Consider me one of the optimists, going into this season.  I like what Romar’s doing and I hope this is the team that takes us back to the NCAA Tournament.  That ought to shut some people up.

C.J. Wilcox Is Staying For His Senior Season

This is kind of old news, but you’ll forgive me if I don’t feel much like writing about the Mariners right now.

It was announced – I want to say last week – that C.J. Wilcox will be staying at the University of Washington.  On the one hand, as a Husky fan, you want to distance yourself as much as possible from last year’s rusty coathanger abortion of a season and say goodbye to as many players from that team as possible.  But, if you were paying attention, then you would know that what happened last season isn’t really Wilcox’s fault.

First and foremost, you’re talking about a guy who had a nagging foot injury that hampered his production down the stretch.  There were a lot of so-so, single-digit scoring games in the last 2-3 months.  I think that foot was a big reason why.

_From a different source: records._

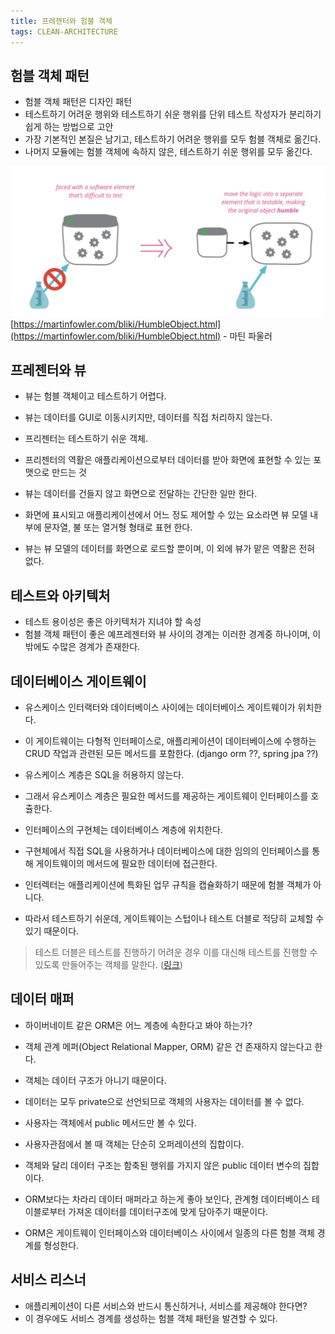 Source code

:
 ```yaml
---
title: 프레젠터와 험블 객체
tags: CLEAN-ARCHITECTURE
---
```

## 험블 객체 패턴

- 험블 객체 패턴은 디자인 패턴
- 테스트하기 어려운 행위와 테스트하기 쉬운 행위를 단위 테스트 작성자가 분리하기 쉽게 하는 방법으로 고안
- 가장 기본적인 본질은 남기고, 테스트하기 어려운 행위를 모두 험블 객체로 옮긴다.
- 나머지 모듈에는 험블 객체에 속하지 않은, 테스트하기 쉬운 행위를 모두 옮긴다.

![humble object](/images/2021-06-06-clen-architecture-24/humble.png)
[https://martinfowler.com/bliki/HumbleObject.html](https://martinfowler.com/bliki/HumbleObject.html) - 마틴 파울러

## 프레젠터와 뷰

- 뷰는 험블 객체이고 테스트하기 어렵다.
- 뷰는 데이터를 GUI로 이동시키지만, 데이터를 직접 처리하지 않는다.

- 프리젠터는 테스트하기 쉬운 객체.
- 프리젠터의 역활은 애플리케이션으로부터 데이터를 받아 화면에 표현할 수 있는 포맷으로 만드는 것
- 뷰는 데이터를 건들지 않고 화면으로 전달하는 간단한 일만 한다.

- 화면에 표시되고 애플리케이션에서 어느 정도 제어할 수 있는 요소라면 뷰 모델 내부에 문자열, 불 또는 열거형 형태로 표현 한다.
- 뷰는 뷰 모델의 데이터를 화면으로 로드할 뿐이며, 이 외에 뷰가 맡은 역활은 전혀 없다.

## 테스트와 아키텍처

- 테스트 용이성은 좋은 아키텍처가 지녀야 할 속성
- 험블 객체 패턴이 좋은 예프레젠터와 뷰 사이의 경계는 이러한 경계중 하나이며, 이 밖에도 수많은 경계가 존재한다.

## 데이터베이스 게이트웨이

- 유스케이스 인터랙터와 데이터베이스 사이에는 데이터베이스 게이트웨이가 위치한다.
- 이 게이트웨이는 다형적 인터페이스로, 애플리케이션이 데이터베이스에 수행하는 CRUD 작업과 관련된 모든 메서드를 포함한다. (django orm ??, spring jpa ??)

- 유스케이스 계층은 SQL을 허용하지 않는다.
- 그래서 유스케이스 계층은 필요한 메서드를 제공하는 게이트웨이 인터페이스를 호츌한다.
- 인터페이스의 구현체는 데이터베이스 계층에 위치한다.
- 구현체에서 직접 SQL을 사용하거나 데이터베이스에 대한 임의의 인터페이스를 통해 게이트웨이의 메서드에 필요한 데이터에 접근한다.

- 인터렉터는 애플리케이션에 특화된 업무 규칙을 캡슐화하기 때문에 험블 객체가 아니다.
- 따라서 테스트하기 쉬운데, 게이트웨이는 스텁이나 테스트 더블로 적당히 교체할 수 있기 때문이다.

> 테스트 더블은 테스트를 진행하기 어려운 경우 이를 대신해 테스트를 진행할 수 있도록 만들어주는 객체를 말한다. ([링크](https://woowacourse.github.io/javable/post/2020-09-19-what-is-test-double/))

## 데이터 매퍼

- 하이버네이트 같은 ORM은 어느 계층에 속한다고 봐야 하는가?

- 객체 관계 메퍼(Object Relational Mapper, ORM) 같은 건 존재하지 않는다고 한다.
- 객체는 데이터 구조가 아니기 때문이다.
- 데이터는 모두 private으로 선언되므로 객체의 사용자는 데이터를 볼 수 없다.
- 사용자는 객체에서 public 메서드만 볼 수 있다.
- 사용자관점에서 볼 때 객체는 단순히 오퍼레이션의 집합이다.

- 객체와 달리 데이터 구조는 함축된 행위를 가지지 않은 public 데이터 변수의 집합이다.
- ORM보다는 차라리 데이터 매퍼라고 하는게 좋아 보인다, 관계형 데이터베이스 테이블로부터 가져온 데이터를 데이터구조에 맞게 담아주기 때문이다.

- ORM은 게이트웨이 인터페이스와 데이터베이스 사이에서 일종의 다른 험블 객체 경계를 형성한다.

## 서비스 리스너

- 애플리케이션이 다른 서비스와 반드시 통신하거나, 서비스를 제공해야 한다면?
- 이 경우에도 서비스 경계를 생성하는 험블 객체 패턴을 발견할 수 있다.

I also think that he was mis-played.  C.J. Wilcox isn’t a scorer; he’s a shooter.  Players like Wilcox aren’t meant to be the focal point of an offense.  And, when they are, and they’re clamped down upon by the other team’s best defender, he’s going to struggle.  AND, when you’ve got no one else on the team to pick up the slack, then you have a season like we had last year.

What you need with a guy like C.J. Wilcox on your team is a competent point guard, which the Huskies absolutely did not have last season.  He needs a guy to drive the paint, collect stray defenders, and dish to him open in the corner.  He needs a guy to attract the other team’s best defender, so he’s not under blanket coverage all game.

Of course, just because he’s a shooter doesn’t mean I want him out there jacking threes all game.  He can come off screens and curl in for 2-point baskets.  He can drive the lane occasionally.  But, what I said before is correct:  he’s not a pure scorer.  If his outside shot isn’t falling, he’s not going to find another way to get to 20 points.  In his Husky career, he has never had a season where he attempted more than 3.4 free throws per game.  When he struggles, he’s either gotta shoot his way out of it, or he’s going to end up with some nasty games here and there.  But, as long as he’s not depended upon to be our #1 guy, then that’s fine.  We can weather games where C.J. Wilcox doesn’t have it.

But, for his sake, he better not make that a habit.

Make no mistake, C.J. Wilcox is making a very smart move by coming back to school.  It’s my guess he’d go undrafted this year and struggle to try to make a team as an undrafted free agent.  Most likely, he’d end up overseas to start his career, and who knows if he’d ever make it back?

Oddly enough, C.J. Wilcox needs to work on his outside shooting more than anything else!  After hitting from behind the arc at a 40% clip, his numbers dipped last season to 36.6%.  You hate to see that.  Maybe that was the foot issue, maybe that was because he had all-conference defenders covering him.  Either way, he wasn’t able to step up to the challenge during a VERY challenging season, and now his stock has fallen.

Yes, he needs to work on his other issues – driving the paint, ball handling, getting to the free throw line – but his bread is buttered by his outside shooting.  And, once that starts lagging behind, his professional career is going to be fucked.

So, good on him for making the right decision.  The Huskies have talent coming in next season that is sure to take some of the scoring pressure off of Wilcox.  Now, it’s up to his body to stay healthy and it’s up to him to make shots.  The NBA is waiting, kid.  Don’t let your fans down.